A safe solution is to enable HPET timers (see below for more details), they are slower to query than TSC ones (TSC are in the CPU, vs. HPET are in the motherboard) and perhaps not has precise (HPET >10MHz; TSC often the max CPU clock) but they are much more reliable especially in a DVFS configuration where each core could have a different frequency. Linux is clever enough to use the best available timer, it will rely on first the TSC, but if found too unreliable, it will use the HPET one.

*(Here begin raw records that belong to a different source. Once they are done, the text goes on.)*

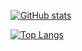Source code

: <!--

### Hi there 👋

**nhatthm/nhatthm** is a ✨ _special_ ✨ repository because its `README.md` (this file) appears on your GitHub profile.

Here are some ideas to get you started:

- 🔭 I’m currently working on ...
- 🌱 I’m currently learning ...
- 👯 I’m looking to collaborate on ...
- 🤔 I’m looking for help with ...
- 💬 Ask me about ...
- 📫 How to reach me: ...
- 😄 Pronouns: ...
- ⚡ Fun fact: ...
-->

[![GitHub stats](https://github-readme-stats.vercel.app/api?username=nhatthm&count_private=true&show_icons=true&theme=buefy&hide_title=1)](https://github.com/anuraghazra/github-readme-stats)

[![Top Langs](https://github-readme-stats.vercel.app/api/top-langs/?username=nhatthm&layout=compact&card_width=445&theme=buefy&hide_title=1)](https://github.com/anuraghazra/github-readme-stats)
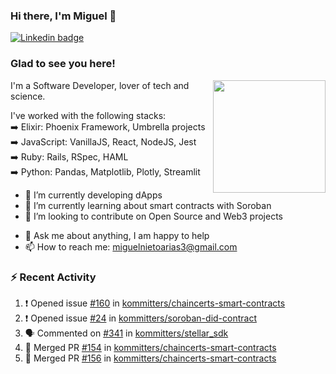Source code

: ### Hi there, I'm Miguel 👋

<a href="https://linkedin.com/in/miguelnietoa/" target="_blank" rel="noopener noreferrer">
  <img src="https://img.shields.io/badge/-LinkedIn-0e76a8?style=flat-square&logo=Linkedin&logoColor=white" alt="Linkedin badge">
</a>
<!-- [![Website Badge](https://img.shields.io/badge/Website-3b5998?style=flat-square&logo=google-chrome&logoColor=white)](#notavailablenow#) 

<img src="https://i.imgur.com/tbrLrt5.gif" width=400 alt="Coding GIF" align="right"/>
-->


### Glad to see you here!
<a href="https://github.com/miguelnietoa"><img src="https://github-readme-stats-git-masterrstaa-rickstaa.vercel.app/api?username=miguelnietoa&show_icons=true&hide_border=true&count_private=true&include_all_commits=true&theme=tokyonight" height="180em" align="right"/></a>
I'm a Software Developer, lover of tech and science. 

I've worked with the following stacks:\
➡️ Elixir: Phoenix Framework, Umbrella projects\
➡️ JavaScript: VanillaJS, React, NodeJS, Jest\
➡️ Ruby: Rails, RSpec, HAML\
➡️ Python: Pandas, Matplotlib, Plotly, Streamlit

- 🔭 I’m currently developing dApps
- 🌱 I’m currently learning about smart contracts with Soroban
- 👯 I’m looking to contribute on Open Source and Web3 projects
<!-- 
- 😄 I just finished a Machine Learning course! 
- 🤔 I’m looking for help with ...
-->
- 💬 Ask me about anything, I am happy to help
- 📫 How to reach me: miguelnietoarias3@gmail.com


### ⚡ Recent Activity

<!--START_SECTION:activity-->
1. ❗ Opened issue [#160](https://github.com/kommitters/chaincerts-smart-contracts/issues/160) in [kommitters/chaincerts-smart-contracts](https://github.com/kommitters/chaincerts-smart-contracts)
2. ❗ Opened issue [#24](https://github.com/kommitters/soroban-did-contract/issues/24) in [kommitters/soroban-did-contract](https://github.com/kommitters/soroban-did-contract)
3. 🗣 Commented on [#341](https://github.com/kommitters/stellar_sdk/issues/341#issuecomment-1850693020) in [kommitters/stellar_sdk](https://github.com/kommitters/stellar_sdk)
4. 🎉 Merged PR [#154](https://github.com/kommitters/chaincerts-smart-contracts/pull/154) in [kommitters/chaincerts-smart-contracts](https://github.com/kommitters/chaincerts-smart-contracts)
5. 🎉 Merged PR [#156](https://github.com/kommitters/chaincerts-smart-contracts/pull/156) in [kommitters/chaincerts-smart-contracts](https://github.com/kommitters/chaincerts-smart-contracts)
<!--END_SECTION:activity-->
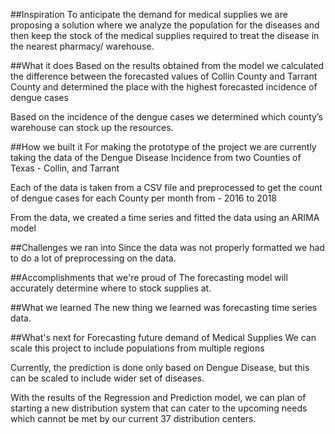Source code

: ##Inspiration
To anticipate the demand for medical supplies we are proposing a solution where we analyze the population for the diseases and then keep the stock of the medical supplies required to treat the disease in the nearest pharmacy/ warehouse.

##What it does
Based on the results obtained from the model we calculated the difference between the forecasted values of Collin County and Tarrant County and determined the place with the highest forecasted incidence of dengue cases

Based on the incidence of the dengue cases we determined which county’s warehouse can stock up the resources.

##How we built it
For making the prototype of the project we are currently taking the data of the Dengue Disease Incidence from two Counties of Texas - Collin, and Tarrant

Each of the data is taken from a CSV file and preprocessed to get the count of dengue cases for each County per month from - 2016 to 2018

From the data, we created a time series and fitted the data using an ARIMA model

##Challenges we ran into
Since the data was not properly formatted we had to do a lot of preprocessing on the data.

##Accomplishments that we're proud of
The forecasting model will accurately determine where to stock supplies at.

##What we learned
The new thing we learned was forecasting time series data.

##What's next for Forecasting future demand of Medical Supplies
We can scale this project to include populations from multiple regions

Currently, the prediction is done only based on Dengue Disease, but this can be scaled to include wider set of diseases.

With the results of the Regression and Prediction model, we can plan of starting a new distribution system that can cater to the upcoming needs which cannot be met by our current 37 distribution centers.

This work good on host (bare metal) systems, but due to not all information properly exported by the hypervisor, this is more of a challenge for the guest VM to detect badly behaving TSC. The trick is then to force to use HPET in the guest, although you would need the hypervisor to make this clock source available to the guests!

Below you can find how to configure and/or enable HPET on Linux and FreeBSD.

Linux HPET configuration

HPET, or high-precision event timer, is a hardware timer that you can find in most commodity PC since 2005. This timer can be used efficiently by modern OS (Linux kernel supports it since 2.6, stable support on FreeBSD since latest 9.x but was introduced in 6.3) to provide consistent timing invariably to CPU power management. It allows to build also easier tick-less scheduler implementations.

Basically HPET is like a safety barrier which even if the host has DVFS active, the host and guest timing events will be less affected.

There is a good article from IBM regarding enabling HPET, it explains how to verify which hardware timer your kernel is using, and which are available. I provide here a brief summary:

Checking the available hardware timer(s):
cat /sys/devices/system/clocksource/clocksource0/available_clocksource

Checking the current active timer:
cat /sys/devices/system/clocksource/clocksource0/current_clocksource

Simpler way to force usage of HPET if you have it available is to modify your boot loader to ask to enable it (since kernel 2.6.16). This configuration is distribution dependant, so please refer to your own distribution documentation to set it properly. You should enable hpet=enable or clocksource=hpet on the kernel boot line (this again depends on the kernel version or distribution, I did not find any coherent information).
This make sure that the guest is using the HPET timer.

Note: on my kernel 3.5, Linux seems to pick-up automatically the hpet timer.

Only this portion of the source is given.